Quickstart: Azure Cosmos DB for MongoDB for Python with MongoDB driver

APPLIES TO: MongoDB

Get started with the PyMongo package to create databases, collections, and documents within your Azure Cosmos DB resource. Follow these steps to install the package and try out example code for basic tasks.

Note

The example code snippets are available on GitHub as a Python project.

In this quickstart, you'll communicate with the Azure Cosmos DB’s API for MongoDB by using one of the open-source MongoDB client drivers for Python, PyMongo. Also, you'll use the MongoDB extension commands, which are designed to help you create and obtain database resources that are specific to the Azure Cosmos DB capacity model.

Prerequisites

Prerequisite check

  • In a terminal or command window, run python --version to check that you have a recent version of Python.
  • Run az --version (Azure CLI) or Get-Module -ListAvailable Az* (Azure PowerShell) to check that you have the appropriate Azure command-line tools installed.

Setting up

This section walks you through creating an Azure Cosmos DB account and setting up a project that uses the MongoDB npm package.

Create an Azure Cosmos DB account

This quickstart will create a single Azure Cosmos DB account using the API for MongoDB.

  1. Create shell variables for accountName, resourceGroupName, and location.

    # Variable for resource group name
    resourceGroupName="msdocs-cosmos-quickstart-rg"
    location="westus"
    
    # Variable for account name with a randomnly generated suffix
    let suffix=$RANDOM*$RANDOM
    accountName="msdocs-$suffix"
    
  2. If you haven't already, sign in to the Azure CLI using the az login command.
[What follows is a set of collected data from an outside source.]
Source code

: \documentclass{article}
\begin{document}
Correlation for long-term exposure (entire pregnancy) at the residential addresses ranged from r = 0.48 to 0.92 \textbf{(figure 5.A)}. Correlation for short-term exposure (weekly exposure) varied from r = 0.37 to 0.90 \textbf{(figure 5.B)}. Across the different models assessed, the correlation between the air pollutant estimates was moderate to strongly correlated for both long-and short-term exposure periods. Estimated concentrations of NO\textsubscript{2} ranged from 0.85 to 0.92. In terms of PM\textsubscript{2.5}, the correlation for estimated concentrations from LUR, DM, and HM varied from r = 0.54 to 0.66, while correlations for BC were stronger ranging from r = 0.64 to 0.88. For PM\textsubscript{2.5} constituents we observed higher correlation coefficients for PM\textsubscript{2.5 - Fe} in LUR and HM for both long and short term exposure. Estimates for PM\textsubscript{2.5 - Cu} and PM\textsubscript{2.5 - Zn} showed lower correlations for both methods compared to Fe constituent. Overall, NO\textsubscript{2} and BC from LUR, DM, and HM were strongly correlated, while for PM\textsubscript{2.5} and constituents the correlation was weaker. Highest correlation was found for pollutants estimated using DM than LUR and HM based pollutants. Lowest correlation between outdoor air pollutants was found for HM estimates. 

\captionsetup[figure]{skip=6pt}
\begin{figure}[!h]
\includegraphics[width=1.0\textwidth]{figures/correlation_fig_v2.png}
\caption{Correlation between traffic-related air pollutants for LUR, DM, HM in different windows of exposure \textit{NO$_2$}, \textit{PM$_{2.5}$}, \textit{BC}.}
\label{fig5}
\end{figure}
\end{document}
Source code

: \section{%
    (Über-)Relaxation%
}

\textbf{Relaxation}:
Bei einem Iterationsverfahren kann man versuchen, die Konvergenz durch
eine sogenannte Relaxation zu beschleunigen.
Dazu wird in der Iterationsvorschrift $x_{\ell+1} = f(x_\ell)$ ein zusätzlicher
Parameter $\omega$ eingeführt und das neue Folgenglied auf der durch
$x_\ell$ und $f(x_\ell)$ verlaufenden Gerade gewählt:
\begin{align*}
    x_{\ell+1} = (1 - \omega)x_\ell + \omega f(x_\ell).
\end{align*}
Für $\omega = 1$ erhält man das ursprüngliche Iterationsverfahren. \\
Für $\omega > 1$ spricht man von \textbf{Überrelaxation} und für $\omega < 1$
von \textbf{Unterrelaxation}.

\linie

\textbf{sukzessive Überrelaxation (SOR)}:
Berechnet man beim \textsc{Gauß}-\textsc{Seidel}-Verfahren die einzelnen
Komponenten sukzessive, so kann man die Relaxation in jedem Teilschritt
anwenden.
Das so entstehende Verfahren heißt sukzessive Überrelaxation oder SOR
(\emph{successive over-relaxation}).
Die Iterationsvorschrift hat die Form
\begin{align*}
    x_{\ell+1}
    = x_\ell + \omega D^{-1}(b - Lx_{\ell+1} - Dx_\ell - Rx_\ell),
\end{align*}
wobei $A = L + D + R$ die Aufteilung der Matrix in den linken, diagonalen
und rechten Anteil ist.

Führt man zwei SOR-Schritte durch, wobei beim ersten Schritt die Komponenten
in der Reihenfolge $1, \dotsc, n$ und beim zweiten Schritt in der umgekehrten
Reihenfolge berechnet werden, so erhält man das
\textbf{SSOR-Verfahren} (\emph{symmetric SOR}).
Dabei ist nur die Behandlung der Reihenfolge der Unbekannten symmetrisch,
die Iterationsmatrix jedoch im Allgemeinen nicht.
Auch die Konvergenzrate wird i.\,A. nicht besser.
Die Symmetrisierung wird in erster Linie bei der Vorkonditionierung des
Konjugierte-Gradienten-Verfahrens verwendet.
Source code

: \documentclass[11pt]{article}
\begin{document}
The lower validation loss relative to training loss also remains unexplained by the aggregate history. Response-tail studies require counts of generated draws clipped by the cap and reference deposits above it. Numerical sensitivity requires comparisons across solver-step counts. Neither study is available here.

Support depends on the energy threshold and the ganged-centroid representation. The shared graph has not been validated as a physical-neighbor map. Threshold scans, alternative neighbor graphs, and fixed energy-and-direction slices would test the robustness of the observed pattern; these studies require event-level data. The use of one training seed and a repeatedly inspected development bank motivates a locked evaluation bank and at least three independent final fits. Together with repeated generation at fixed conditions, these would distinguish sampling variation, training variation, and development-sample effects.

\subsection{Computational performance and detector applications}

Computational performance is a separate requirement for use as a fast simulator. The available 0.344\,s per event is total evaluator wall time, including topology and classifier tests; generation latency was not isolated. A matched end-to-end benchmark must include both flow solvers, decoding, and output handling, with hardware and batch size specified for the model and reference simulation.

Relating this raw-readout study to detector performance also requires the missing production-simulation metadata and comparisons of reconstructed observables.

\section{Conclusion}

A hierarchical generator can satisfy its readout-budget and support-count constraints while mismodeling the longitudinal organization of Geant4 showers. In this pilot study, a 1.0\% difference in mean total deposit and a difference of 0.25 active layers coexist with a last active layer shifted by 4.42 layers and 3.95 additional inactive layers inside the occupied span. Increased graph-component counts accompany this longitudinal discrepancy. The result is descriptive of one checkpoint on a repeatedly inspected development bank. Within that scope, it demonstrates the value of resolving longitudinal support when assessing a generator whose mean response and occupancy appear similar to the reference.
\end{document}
  3. Use the az group create command to create a new resource group in your subscription.

    az group create \
        --name $resourceGroupName \
        --location $location
    
  4. Use the az cosmosdb create command to create a new Azure Cosmos DB for MongoDB account with default settings.

    az cosmosdb create \
        --resource-group $resourceGroupName \
        --name $accountName \
        --locations regionName=$location
        --kind MongoDB
    

Get MongoDB connection string

  1. Find the API for MongoDB connection string from the list of connection strings for the account with the az cosmosdb keys list command.

    az cosmosdb keys list --type connection-strings \
        --resource-group $resourceGroupName \
        --name $accountName 
    
  2. Record the PRIMARY KEY values. You'll use these credentials later.

Create a new Python app

  1. Create a new empty folder using your preferred terminal and change directory to the folder.

    Note

    If you just want the finished code, download or fork and clone the example code snippets repo that has the full example. You can also git clone the repo in Azure Cloud Shell to walk through the steps shown in this quickstart.

  2. Create a requirements.txt file that lists the PyMongo and python-dotenv packages.

    # requirements.txt
    pymongo
    python-dotenv
    
  3. Create a virtual environment and install the packages.

    # py -3 uses the global python interpreter. You can also use python3 -m venv .venv.
    py -3 -m venv .venv
    source .venv/Scripts/activate   
    pip install -r requirements.txt
    

Configure environment variables

To use the CONNECTION STRING values within your code, set this value in the local environment running the application. To set the environment variable, use your preferred terminal to run the following commands:

$env:COSMOS_CONNECTION_STRING = "<cosmos-connection-string>"

Object model

Let's look at the hierarchy of resources in the API for MongoDB and the object model that's used to create and access these resources. The Azure Cosmos DB creates resources in a hierarchy that consists of accounts, databases, collections, and documents.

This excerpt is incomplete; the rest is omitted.